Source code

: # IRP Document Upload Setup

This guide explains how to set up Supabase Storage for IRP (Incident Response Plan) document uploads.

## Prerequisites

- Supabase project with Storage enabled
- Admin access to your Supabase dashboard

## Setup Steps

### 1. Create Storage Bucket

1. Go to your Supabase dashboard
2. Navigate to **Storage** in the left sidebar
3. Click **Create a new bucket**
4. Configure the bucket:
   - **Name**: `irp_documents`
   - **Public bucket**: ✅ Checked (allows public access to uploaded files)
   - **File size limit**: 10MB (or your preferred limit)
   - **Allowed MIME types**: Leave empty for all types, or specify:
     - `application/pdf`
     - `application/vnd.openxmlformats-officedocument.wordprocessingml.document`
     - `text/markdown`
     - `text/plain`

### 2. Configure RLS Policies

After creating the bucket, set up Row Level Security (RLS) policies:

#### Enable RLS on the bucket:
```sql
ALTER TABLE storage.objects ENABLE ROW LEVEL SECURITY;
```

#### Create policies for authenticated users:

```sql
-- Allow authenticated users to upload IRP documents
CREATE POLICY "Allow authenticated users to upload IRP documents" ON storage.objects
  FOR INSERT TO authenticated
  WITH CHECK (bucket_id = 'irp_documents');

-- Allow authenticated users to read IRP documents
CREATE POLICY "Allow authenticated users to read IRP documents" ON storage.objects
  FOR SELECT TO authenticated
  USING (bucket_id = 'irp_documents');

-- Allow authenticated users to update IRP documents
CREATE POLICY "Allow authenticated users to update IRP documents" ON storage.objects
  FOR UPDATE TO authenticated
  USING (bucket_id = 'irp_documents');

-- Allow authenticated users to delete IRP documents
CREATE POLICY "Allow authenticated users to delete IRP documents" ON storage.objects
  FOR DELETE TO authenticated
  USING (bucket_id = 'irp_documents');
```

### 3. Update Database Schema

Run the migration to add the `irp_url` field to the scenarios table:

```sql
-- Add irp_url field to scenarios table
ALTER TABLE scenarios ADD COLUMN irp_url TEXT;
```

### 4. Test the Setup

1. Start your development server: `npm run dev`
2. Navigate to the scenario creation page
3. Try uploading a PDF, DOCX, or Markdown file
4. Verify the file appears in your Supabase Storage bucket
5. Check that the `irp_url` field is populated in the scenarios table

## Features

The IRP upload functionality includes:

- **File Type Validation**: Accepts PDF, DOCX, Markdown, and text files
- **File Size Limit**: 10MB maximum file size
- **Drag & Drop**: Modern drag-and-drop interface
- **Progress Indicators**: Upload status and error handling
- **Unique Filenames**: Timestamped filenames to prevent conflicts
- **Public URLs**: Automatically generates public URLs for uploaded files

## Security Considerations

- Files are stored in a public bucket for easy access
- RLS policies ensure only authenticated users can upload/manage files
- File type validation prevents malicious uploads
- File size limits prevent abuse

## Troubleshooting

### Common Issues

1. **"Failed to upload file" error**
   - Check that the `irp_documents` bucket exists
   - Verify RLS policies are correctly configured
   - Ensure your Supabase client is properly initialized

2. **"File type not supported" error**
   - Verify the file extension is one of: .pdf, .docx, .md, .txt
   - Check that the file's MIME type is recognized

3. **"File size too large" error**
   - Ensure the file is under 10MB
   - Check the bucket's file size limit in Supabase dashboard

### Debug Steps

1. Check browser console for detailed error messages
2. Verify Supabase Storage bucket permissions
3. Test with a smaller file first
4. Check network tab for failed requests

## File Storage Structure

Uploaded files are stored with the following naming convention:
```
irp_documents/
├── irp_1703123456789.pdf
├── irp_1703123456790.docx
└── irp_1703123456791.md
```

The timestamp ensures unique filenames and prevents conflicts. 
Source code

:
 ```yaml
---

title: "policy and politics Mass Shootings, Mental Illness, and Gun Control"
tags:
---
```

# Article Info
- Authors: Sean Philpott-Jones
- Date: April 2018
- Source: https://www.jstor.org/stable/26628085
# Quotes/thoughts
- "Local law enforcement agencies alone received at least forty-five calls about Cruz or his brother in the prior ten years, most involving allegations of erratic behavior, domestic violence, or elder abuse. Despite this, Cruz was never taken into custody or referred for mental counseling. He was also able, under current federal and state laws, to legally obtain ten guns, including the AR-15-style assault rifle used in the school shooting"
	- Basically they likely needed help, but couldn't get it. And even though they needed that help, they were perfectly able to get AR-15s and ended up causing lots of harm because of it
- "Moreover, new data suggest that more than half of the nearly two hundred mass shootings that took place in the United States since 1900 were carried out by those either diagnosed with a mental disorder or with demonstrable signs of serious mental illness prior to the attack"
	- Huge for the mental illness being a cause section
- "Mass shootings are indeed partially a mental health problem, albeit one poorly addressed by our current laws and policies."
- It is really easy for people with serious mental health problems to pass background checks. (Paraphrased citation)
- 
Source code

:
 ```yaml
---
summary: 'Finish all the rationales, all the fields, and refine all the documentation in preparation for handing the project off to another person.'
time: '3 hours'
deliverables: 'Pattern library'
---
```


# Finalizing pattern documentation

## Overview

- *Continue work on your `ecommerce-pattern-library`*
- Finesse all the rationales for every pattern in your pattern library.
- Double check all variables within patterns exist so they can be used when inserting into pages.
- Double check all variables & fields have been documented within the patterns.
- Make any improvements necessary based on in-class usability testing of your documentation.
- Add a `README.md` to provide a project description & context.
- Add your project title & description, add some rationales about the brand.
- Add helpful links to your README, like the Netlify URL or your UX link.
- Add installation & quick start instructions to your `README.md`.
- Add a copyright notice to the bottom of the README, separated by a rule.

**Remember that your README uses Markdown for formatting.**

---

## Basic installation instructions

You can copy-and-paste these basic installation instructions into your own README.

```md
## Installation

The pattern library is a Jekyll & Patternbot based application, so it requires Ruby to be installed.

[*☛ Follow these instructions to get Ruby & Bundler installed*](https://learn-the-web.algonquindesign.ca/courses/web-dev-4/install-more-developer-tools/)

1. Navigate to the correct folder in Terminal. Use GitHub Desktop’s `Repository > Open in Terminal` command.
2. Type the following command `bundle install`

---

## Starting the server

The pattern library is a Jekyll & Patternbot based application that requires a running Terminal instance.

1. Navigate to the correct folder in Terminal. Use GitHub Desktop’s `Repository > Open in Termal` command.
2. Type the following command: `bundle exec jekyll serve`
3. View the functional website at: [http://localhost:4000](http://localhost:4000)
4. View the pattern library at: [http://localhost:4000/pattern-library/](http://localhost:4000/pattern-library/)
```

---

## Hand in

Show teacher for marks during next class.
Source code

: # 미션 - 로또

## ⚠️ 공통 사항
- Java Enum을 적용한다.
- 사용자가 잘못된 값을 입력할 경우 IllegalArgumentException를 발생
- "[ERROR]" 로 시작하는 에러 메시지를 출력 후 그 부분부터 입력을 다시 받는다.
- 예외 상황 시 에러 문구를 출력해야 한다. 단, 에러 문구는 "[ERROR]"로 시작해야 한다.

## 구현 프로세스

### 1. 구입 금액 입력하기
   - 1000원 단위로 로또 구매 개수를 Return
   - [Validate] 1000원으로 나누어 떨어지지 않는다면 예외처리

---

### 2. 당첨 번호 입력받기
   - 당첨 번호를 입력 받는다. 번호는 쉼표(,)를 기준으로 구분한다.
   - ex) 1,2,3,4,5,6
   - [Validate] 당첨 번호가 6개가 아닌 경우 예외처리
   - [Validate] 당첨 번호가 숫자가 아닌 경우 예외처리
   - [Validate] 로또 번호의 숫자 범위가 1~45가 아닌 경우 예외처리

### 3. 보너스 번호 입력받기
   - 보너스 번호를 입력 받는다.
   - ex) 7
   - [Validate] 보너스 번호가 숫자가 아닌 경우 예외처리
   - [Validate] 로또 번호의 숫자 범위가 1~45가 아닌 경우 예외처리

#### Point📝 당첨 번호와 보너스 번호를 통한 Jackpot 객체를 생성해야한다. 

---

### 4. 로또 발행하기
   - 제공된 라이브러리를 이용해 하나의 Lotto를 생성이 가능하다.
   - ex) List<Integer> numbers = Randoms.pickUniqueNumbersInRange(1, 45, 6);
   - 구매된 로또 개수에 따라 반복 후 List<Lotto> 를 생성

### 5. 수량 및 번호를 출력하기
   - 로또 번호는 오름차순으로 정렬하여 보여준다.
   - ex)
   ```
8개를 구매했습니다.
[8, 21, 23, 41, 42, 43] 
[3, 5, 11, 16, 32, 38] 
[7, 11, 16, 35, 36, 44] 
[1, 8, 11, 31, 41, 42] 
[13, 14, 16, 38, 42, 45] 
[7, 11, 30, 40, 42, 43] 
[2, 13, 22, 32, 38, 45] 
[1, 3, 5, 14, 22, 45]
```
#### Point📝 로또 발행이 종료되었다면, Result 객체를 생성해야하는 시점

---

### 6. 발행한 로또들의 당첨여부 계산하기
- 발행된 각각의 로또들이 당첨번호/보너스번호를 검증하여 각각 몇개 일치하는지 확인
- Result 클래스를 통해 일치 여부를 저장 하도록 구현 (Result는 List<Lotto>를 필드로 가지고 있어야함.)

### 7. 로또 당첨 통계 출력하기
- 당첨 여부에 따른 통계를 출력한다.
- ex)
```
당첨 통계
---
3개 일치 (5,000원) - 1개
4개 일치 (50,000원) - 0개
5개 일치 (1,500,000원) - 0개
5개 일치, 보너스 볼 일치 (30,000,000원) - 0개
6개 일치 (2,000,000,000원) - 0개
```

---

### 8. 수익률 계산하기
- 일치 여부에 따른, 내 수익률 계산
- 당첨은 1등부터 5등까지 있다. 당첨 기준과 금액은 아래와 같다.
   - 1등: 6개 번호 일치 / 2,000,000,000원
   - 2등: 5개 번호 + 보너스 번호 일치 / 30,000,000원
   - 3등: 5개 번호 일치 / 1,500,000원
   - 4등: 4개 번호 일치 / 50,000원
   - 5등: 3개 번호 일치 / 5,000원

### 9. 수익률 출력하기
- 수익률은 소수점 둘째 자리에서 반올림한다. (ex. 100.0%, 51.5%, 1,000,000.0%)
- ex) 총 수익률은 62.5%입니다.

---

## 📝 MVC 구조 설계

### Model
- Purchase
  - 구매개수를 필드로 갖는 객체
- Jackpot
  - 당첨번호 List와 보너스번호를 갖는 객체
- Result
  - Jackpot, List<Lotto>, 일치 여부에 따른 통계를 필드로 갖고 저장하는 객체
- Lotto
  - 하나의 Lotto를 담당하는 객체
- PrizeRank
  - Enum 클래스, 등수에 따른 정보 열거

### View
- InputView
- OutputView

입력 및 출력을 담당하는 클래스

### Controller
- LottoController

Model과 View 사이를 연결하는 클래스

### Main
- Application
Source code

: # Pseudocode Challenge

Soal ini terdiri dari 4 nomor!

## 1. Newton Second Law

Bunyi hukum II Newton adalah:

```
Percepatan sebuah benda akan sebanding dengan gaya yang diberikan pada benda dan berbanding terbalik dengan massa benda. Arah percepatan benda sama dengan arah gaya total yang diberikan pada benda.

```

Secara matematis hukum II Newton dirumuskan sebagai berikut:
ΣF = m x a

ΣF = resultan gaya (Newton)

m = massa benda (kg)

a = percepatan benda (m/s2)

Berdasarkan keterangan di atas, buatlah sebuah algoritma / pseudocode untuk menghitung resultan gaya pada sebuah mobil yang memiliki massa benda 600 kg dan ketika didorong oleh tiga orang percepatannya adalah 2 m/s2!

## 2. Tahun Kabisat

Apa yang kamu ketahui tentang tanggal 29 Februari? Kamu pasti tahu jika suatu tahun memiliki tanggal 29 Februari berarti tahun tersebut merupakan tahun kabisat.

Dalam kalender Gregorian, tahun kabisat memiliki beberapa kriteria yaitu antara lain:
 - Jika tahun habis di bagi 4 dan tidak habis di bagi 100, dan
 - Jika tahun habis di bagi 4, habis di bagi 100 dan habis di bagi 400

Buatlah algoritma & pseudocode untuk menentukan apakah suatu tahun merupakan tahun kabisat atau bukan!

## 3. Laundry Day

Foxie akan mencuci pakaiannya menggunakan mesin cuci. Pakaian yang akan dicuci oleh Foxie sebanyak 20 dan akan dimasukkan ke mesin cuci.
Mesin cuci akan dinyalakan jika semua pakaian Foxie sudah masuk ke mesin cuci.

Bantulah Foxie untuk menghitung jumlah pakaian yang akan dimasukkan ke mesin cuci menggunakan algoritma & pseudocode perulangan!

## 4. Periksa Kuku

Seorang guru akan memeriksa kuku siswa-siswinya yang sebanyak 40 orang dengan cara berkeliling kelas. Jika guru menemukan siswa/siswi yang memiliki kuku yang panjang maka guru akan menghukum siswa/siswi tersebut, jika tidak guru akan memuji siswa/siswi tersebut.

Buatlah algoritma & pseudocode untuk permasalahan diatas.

> _Directions_: Starting at the first line of the data above, retype each line exactly until you reach the line containing "- Admin access to your Supabase dashboard", and include that line too.

> _Completed exercise_:
Source code

: # IRP Document Upload Setup

This guide explains how to set up Supabase Storage for IRP (Incident Response Plan) document uploads.

## Prerequisites

- Supabase project with Storage enabled
- Admin access to your Supabase dashboard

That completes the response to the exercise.